Klose, top scorer in the Bundesliga last season, continued his personal speciality of scoring freely in Germany's opening World Cup fixtures with goals after 17 and 61 minutes in their 4-2 triumph.
It was the highest-scoring opening fixture in the history of the World Cup.
He hit a hat-trick four years ago as the Germans thumped Saudi Arabia 8-0 in Sapporo in their opening game.
"Yes, it seems to be a habit," he said with a smile. "But of course this feels great -- to play at home, in the opening match of the World Cup finals in your own country and to score two goals -- it could not be better.
"But the most important thing was for us to win the match. Now we know we can score goals but we know we can improve our performance and I am very confident we can do that."

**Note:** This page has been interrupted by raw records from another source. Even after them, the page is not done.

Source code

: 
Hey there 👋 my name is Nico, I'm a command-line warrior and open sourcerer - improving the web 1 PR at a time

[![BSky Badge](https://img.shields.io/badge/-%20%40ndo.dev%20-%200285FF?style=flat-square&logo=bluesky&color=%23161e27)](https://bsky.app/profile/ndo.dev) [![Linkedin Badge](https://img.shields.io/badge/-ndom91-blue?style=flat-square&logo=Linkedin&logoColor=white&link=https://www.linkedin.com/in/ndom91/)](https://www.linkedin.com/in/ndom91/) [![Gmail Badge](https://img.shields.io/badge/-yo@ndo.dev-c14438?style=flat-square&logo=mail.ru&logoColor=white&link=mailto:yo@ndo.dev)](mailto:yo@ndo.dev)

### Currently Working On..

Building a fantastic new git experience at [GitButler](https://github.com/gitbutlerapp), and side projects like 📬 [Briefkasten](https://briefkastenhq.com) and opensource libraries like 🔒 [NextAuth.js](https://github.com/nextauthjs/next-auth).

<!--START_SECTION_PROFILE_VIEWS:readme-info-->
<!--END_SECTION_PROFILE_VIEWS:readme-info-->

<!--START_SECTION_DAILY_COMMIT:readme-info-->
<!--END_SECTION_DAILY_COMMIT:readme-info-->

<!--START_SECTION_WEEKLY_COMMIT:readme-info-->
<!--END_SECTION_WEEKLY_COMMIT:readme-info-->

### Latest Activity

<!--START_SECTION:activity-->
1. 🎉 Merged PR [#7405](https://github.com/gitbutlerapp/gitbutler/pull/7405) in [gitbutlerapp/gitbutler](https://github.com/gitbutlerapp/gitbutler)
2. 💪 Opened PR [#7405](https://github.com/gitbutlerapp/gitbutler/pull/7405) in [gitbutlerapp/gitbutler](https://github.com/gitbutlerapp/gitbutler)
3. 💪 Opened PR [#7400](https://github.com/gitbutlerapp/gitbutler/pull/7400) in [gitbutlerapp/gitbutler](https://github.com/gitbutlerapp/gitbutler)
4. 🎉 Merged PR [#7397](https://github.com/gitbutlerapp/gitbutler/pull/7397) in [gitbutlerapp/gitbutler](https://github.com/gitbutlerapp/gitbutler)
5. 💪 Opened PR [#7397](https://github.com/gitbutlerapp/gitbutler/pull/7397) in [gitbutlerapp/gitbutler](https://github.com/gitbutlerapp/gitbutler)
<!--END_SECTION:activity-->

Klose was withdrawn after 79 minutes to a standing ovation from the sell-out capacity crowd of 66,000 at the Allianz Arena.

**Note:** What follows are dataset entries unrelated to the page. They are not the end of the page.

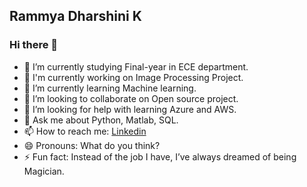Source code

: 


<!--**rammya29/rammya29** is a ✨ _special_ ✨ repository because its `README.md` (this file) appears on your GitHub profile.-->

## Rammya Dharshini K

### Hi there 👋

- 🔭 I’m currently studying Final-year in ECE department.
- 📝 I'm currently working on Image Processing Project.
- 🌱 I’m currently learning Machine learning.
- 👯 I’m looking to collaborate on Open source project.
- 🤔 I’m looking for help with learning Azure and AWS. 
- 💬 Ask me about Python, Matlab, SQL.
- 📫 How to reach me: [Linkedin](https://www.linkedin.com/in/rammya-dharshini-k-95b74318b)
- 😄 Pronouns: What do you think?
- ⚡ Fun fact: Instead of the job I have, I’ve always dreamed of being Magician.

He said he had been feeling a slight tension in his left thigh, but it was not enough to trouble his fitness for the Germans' next game against Poland in Dortmund on June 14.
"This, today, has given me a beautiful feeling," said Klose, who was chosen by FIFA's panel of experts as the man of the match.
Klose denied that the German defence, which conceded two goals created by inter-passing by the Costa Rican forwards, was a cause for concern.
"No," he said. "It is not the fault of the defence. When we lose possession, in attack, we have to fight to get behind the ball again. We didn't do that. We made it difficult for them. It was our fault."
He said he had not celebrated either of his goals with a characteristic somersault on Friday because they were not really important enough.
"I just do those flip-ups now when it is a very beautiful, very important goal -- so I hope you will see a few in this tournament."